サイトアイコン 残る桜も 散る桜ー膵臓がん完治の記録

細かなことと小さなこと

するべきことよりも、したいことをする。自分の声に耳を傾ける。がんになってからは、そんなつもりでやってきたのだが、最近はどうも”するべきこと”に振り回されているような、そんな気がしたので、連休中はニュースも見ない(福島原発が気にはなったが)、ブログも書かない(ついコメントにレスを書いてしまったが)、インターネットに接続しない、でのんびり過ごした。ハードディスクに蓄えた音楽を流しっぱなしでぼんやりと時間を過ごしていた。指先の皮が少し厚くなるほどチェロを弾いていた。もちろん深蒸し茶を何杯も飲みながら。

以前にマクファーランドの『がんはスピリチュアルな病気 ―がん患者と愛する家族のための心と体の処方箋―』を紹介したが、内容についてはまだ書いていなかった。気に入った章を一日一章読むのがよい。こんな題名の章がある。「不満屋になる練習をする」「わが身の悲惨なありさまを喜ぶ」「自分に耳を傾ける」「今を生きる」「準備をしない」「スコアをつけない」どれもこのブログで書いてきたことと通じているような気がする。

私のするべきタスクは効率的に管理されている。ToDoリストはRemember the Milkでばっちりだし、インターネットで気になる情報はEvernoteにすべて保存してある。蔵書と読みたい本はmediamarkerにすべて保存されている。誰からも催促されることのないように、効率的に、完璧に時間を使っている。しかし、気がついてみると人生の時間をそのために費やしている。せかせかした、おかしくなった世の中に合わせてきたつもりが、いつの間にか人生の時間を乗っ取られている。

「小さなことにくよくよしない」と題して、本の中でマクファーランドはこんな風に言う。

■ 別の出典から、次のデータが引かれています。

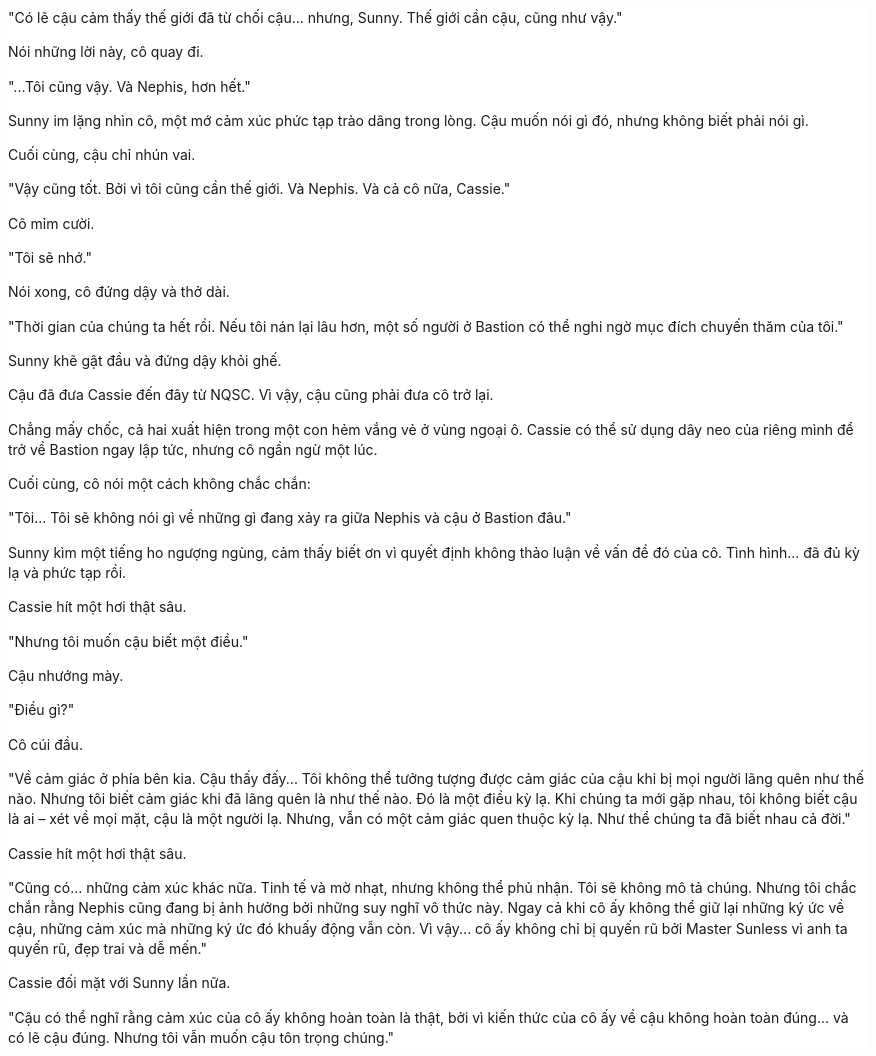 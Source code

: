 "Có lẽ cậu cảm thấy thế giới đã từ chối cậu... nhưng, Sunny. Thế giới cần cậu, cũng như vậy."

Nói những lời này, cô quay đi.

"...Tôi cũng vậy. Và Nephis, hơn hết."

Sunny im lặng nhìn cô, một mớ cảm xúc phức tạp trào dâng trong lòng. Cậu muốn nói gì đó, nhưng không biết phải nói gì.

Cuối cùng, cậu chỉ nhún vai.

"Vậy cũng tốt. Bởi vì tôi cũng cần thế giới. Và Nephis. Và cả cô nữa, Cassie."

Cô mỉm cười.

"Tôi sẽ nhớ."

Nói xong, cô đứng dậy và thở dài.

"Thời gian của chúng ta hết rồi. Nếu tôi nán lại lâu hơn, một số người ở Bastion có thể nghi ngờ mục đích chuyến thăm của tôi."

Sunny khẽ gật đầu và đứng dậy khỏi ghế.

Cậu đã đưa Cassie đến đây từ NQSC. Vì vậy, cậu cũng phải đưa cô trở lại.

Chẳng mấy chốc, cả hai xuất hiện trong một con hẻm vắng vẻ ở vùng ngoại ô. Cassie có thể sử dụng dây neo của riêng mình để trở về Bastion ngay lập tức, nhưng cô ngần ngừ một lúc.

Cuối cùng, cô nói một cách không chắc chắn:

"Tôi... Tôi sẽ không nói gì về những gì đang xảy ra giữa Nephis và cậu ở Bastion đâu."

Sunny kìm một tiếng ho ngượng ngùng, cảm thấy biết ơn vì quyết định không thảo luận về vấn đề đó của cô. Tình hình... đã đủ kỳ lạ và phức tạp rồi.

Cassie hít một hơi thật sâu.

"Nhưng tôi muốn cậu biết một điều."

Cậu nhướng mày.

"Điều gì?"

Cô cúi đầu.

"Về cảm giác ở phía bên kia. Cậu thấy đấy... Tôi không thể tưởng tượng được cảm giác của cậu khi bị mọi người lãng quên như thế nào. Nhưng tôi biết cảm giác khi đã lãng quên là như thế nào. Đó là một điều kỳ lạ. Khi chúng ta mới gặp nhau, tôi không biết cậu là ai – xét về mọi mặt, cậu là một người lạ. Nhưng, vẫn có một cảm giác quen thuộc kỳ lạ. Như thể chúng ta đã biết nhau cả đời."

Cassie hít một hơi thật sâu.

"Cũng có... những cảm xúc khác nữa. Tinh tế và mờ nhạt, nhưng không thể phủ nhận. Tôi sẽ không mô tả chúng. Nhưng tôi chắc chắn rằng Nephis cũng đang bị ảnh hưởng bởi những suy nghĩ vô thức này. Ngay cả khi cô ấy không thể giữ lại những ký ức về cậu, những cảm xúc mà những ký ức đó khuấy động vẫn còn. Vì vậy... cô ấy không chỉ bị quyến rũ bởi Master Sunless vì anh ta quyến rũ, đẹp trai và dễ mến."

Cassie đối mặt với Sunny lần nữa.

"Cậu có thể nghĩ rằng cảm xúc của cô ấy không hoàn toàn là thật, bởi vì kiến thức của cô ấy về cậu không hoàn toàn đúng... và có lẽ cậu đúng. Nhưng tôi vẫn muốn cậu tôn trọng chúng."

イエスが死んだ娘の手を取って「少女よ、起きなさい」と言われた。すると少女が起き上がったので、家中の人々は狂喜乱舞した。少女のことはそっちのけだった。見かねたイエスが、「ほら、少女がお腹を空かせている頃だ。何か食べ物を持ってきなさい。一切れの魚などが良いだろう」と言われた。世界を救うことを使命としているイエスが、どうしてそんな細部にまで心を配ることができたのだろう。一切れの魚は、細かなことだ。しかし、少女にとってもイエスにとっても小さなことではなかった

細かなことに注意を払えば、誰かのお腹が満たされる。小さなことは、世界中の愛の蓄えを食いつぶす。

自分には解決のしようのないことは”小さいこと”だ。解決法がないのなら、それは”問題ではない”のだ。解決法のないことをいつまでも考えているのなら、それは小さいことにくよくよしている証拠だ。

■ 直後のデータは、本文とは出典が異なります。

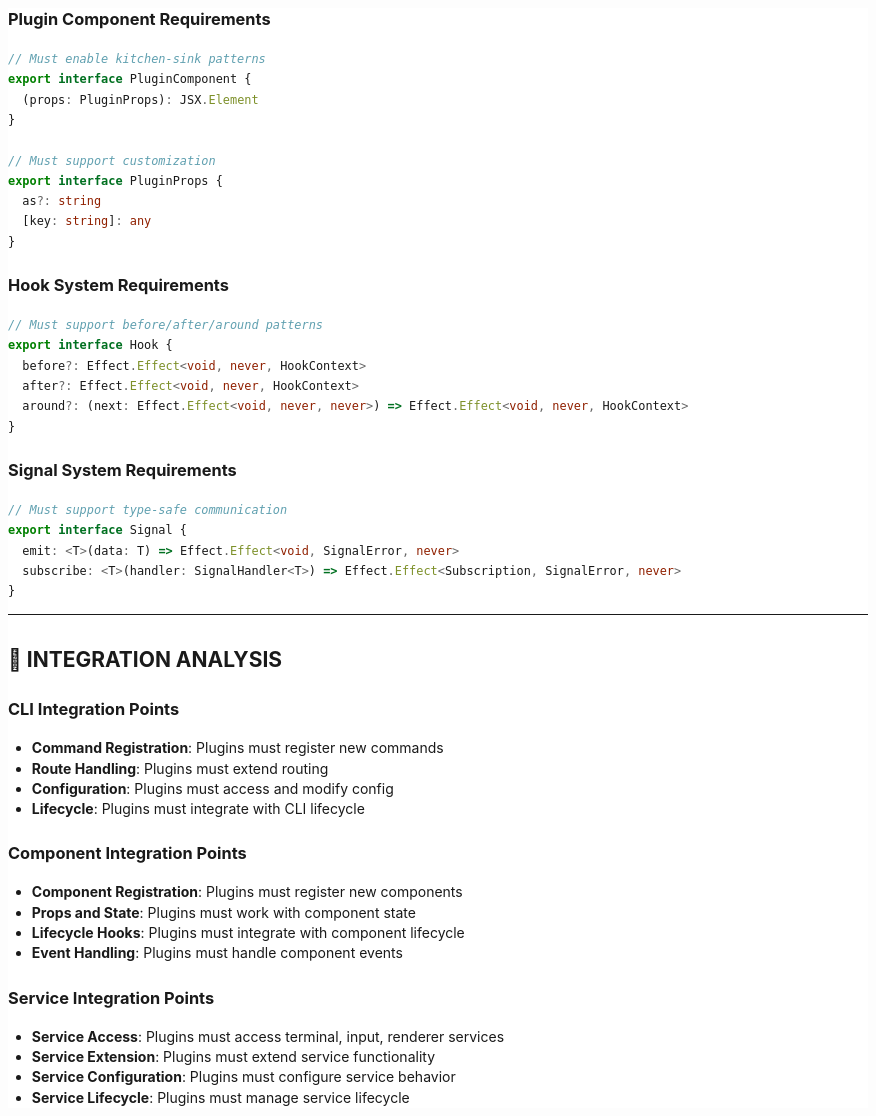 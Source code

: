 ### **Plugin Component Requirements**
```typescript
// Must enable kitchen-sink patterns
export interface PluginComponent {
  (props: PluginProps): JSX.Element
}

// Must support customization
export interface PluginProps {
  as?: string
  [key: string]: any
}
```

### **Hook System Requirements**
```typescript
// Must support before/after/around patterns
export interface Hook {
  before?: Effect.Effect<void, never, HookContext>
  after?: Effect.Effect<void, never, HookContext>
  around?: (next: Effect.Effect<void, never, never>) => Effect.Effect<void, never, HookContext>
}
```

### **Signal System Requirements**
```typescript
// Must support type-safe communication
export interface Signal {
  emit: <T>(data: T) => Effect.Effect<void, SignalError, never>
  subscribe: <T>(handler: SignalHandler<T>) => Effect.Effect<Subscription, SignalError, never>
}
```

---

## **🔗 INTEGRATION ANALYSIS**

### **CLI Integration Points**
- **Command Registration**: Plugins must register new commands
- **Route Handling**: Plugins must extend routing
- **Configuration**: Plugins must access and modify config
- **Lifecycle**: Plugins must integrate with CLI lifecycle

### **Component Integration Points**
- **Component Registration**: Plugins must register new components
- **Props and State**: Plugins must work with component state
- **Lifecycle Hooks**: Plugins must integrate with component lifecycle
- **Event Handling**: Plugins must handle component events

### **Service Integration Points**
- **Service Access**: Plugins must access terminal, input, renderer services
- **Service Extension**: Plugins must extend service functionality
- **Service Configuration**: Plugins must configure service behavior
- **Service Lifecycle**: Plugins must manage service lifecycle
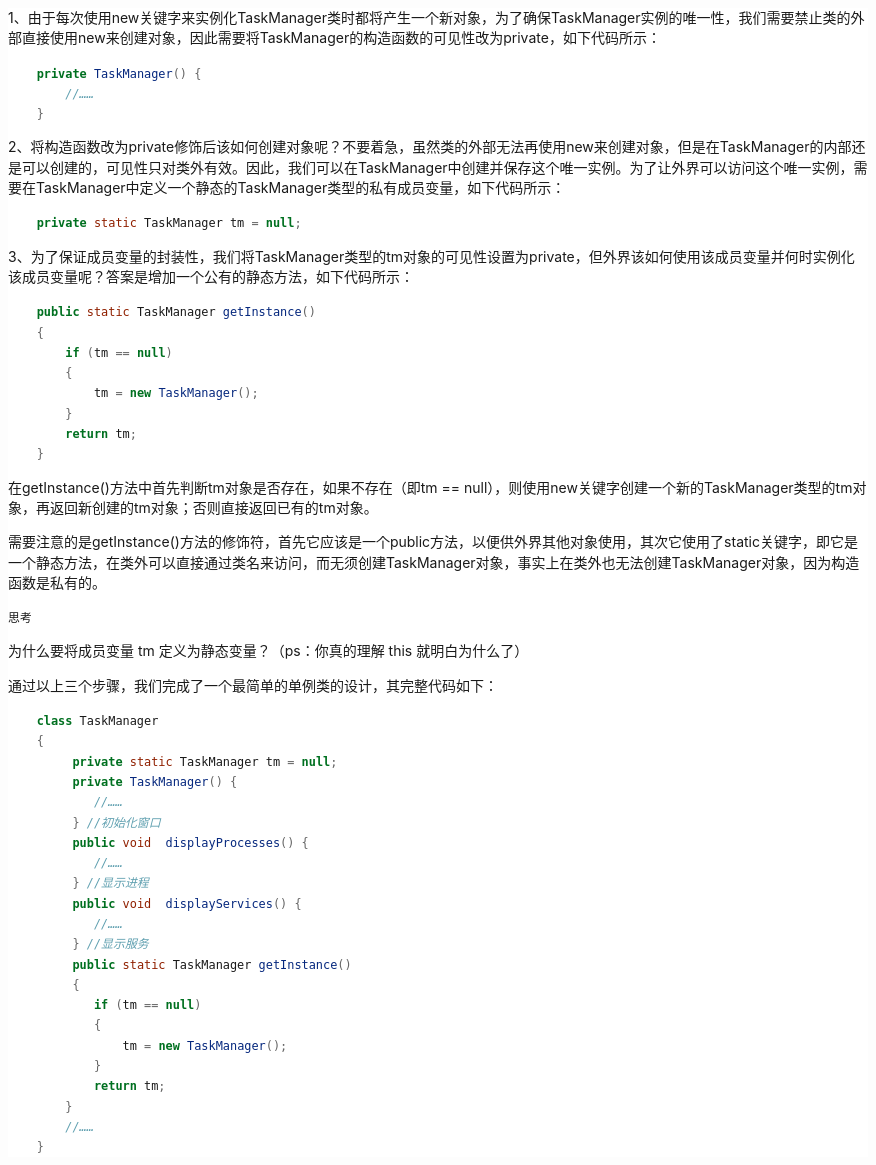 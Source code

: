 1、由于每次使用new关键字来实例化TaskManager类时都将产生一个新对象，为了确保TaskManager实例的唯一性，我们需要禁止类的外部直接使用new来创建对象，因此需要将TaskManager的构造函数的可见性改为private，如下代码所示：

```java
    private TaskManager() {
    	//……
    }  
```

2、将构造函数改为private修饰后该如何创建对象呢？不要着急，虽然类的外部无法再使用new来创建对象，但是在TaskManager的内部还是可以创建的，可见性只对类外有效。因此，我们可以在TaskManager中创建并保存这个唯一实例。为了让外界可以访问这个唯一实例，需要在TaskManager中定义一个静态的TaskManager类型的私有成员变量，如下代码所示：

```java
    private static TaskManager tm = null;  
```

3、为了保证成员变量的封装性，我们将TaskManager类型的tm对象的可见性设置为private，但外界该如何使用该成员变量并何时实例化该成员变量呢？答案是增加一个公有的静态方法，如下代码所示：

```java
    public static TaskManager getInstance()  
    {  
        if (tm == null)  
        {  
            tm = new TaskManager();  
        }  
        return tm;  
    }  
```

在getInstance()方法中首先判断tm对象是否存在，如果不存在（即tm == null），则使用new关键字创建一个新的TaskManager类型的tm对象，再返回新创建的tm对象；否则直接返回已有的tm对象。

需要注意的是getInstance()方法的修饰符，首先它应该是一个public方法，以便供外界其他对象使用，其次它使用了static关键字，即它是一个静态方法，在类外可以直接通过类名来访问，而无须创建TaskManager对象，事实上在类外也无法创建TaskManager对象，因为构造函数是私有的。 

`思考`

为什么要将成员变量 tm 定义为静态变量？（ps：你真的理解 this 就明白为什么了）

通过以上三个步骤，我们完成了一个最简单的单例类的设计，其完整代码如下：

```java
    class TaskManager  
    {  
         private static TaskManager tm = null;  
         private TaskManager() {
         	//……
         } //初始化窗口  
         public void  displayProcesses() {
         	//……
         } //显示进程  
         public void  displayServices() {
         	//……
         } //显示服务  
         public static TaskManager getInstance()  
         {  
            if (tm == null)  
            {  
                tm = new TaskManager();  
            }  
            return tm;  
        }  
        //……  
    }  
```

福島原発の核燃料が再び爆発しないか、と心配することは、だから小さなことだ。しかし、節電をし、エネルギーを湯水のように使う生活を見直すべきだと考えること、そうすれば原発は要らないのではないかと検討してみることは、細かいことである。私のがんが再発しないだろうかと寝ても覚めても考えているとしたら、それは小さいことである。がんに効く食事を摂り、規則正しい生活をし、良く歩き、深蒸し茶でも飲んでリラックスしてみることは細かなことである。

相変わらずToDoリストにチェックは入れているが、最近は「延期」を頻繁にするようになった。”明日できることは今日はしない”というのも、周りに大きな迷惑をかけなければ良い選択肢だと思う。そんな調子だから、ブログにコメントをいただいても、その気にならなければレスはしないので、気を悪くしないでいただきたい。コメントへのレスが小さなことか、細かなことかの判断は、これもその日の気分次第である。

小さなことにくよくよせずに、細かなことに気配りができるようになったとしたら、それはがんからの贈り物だ。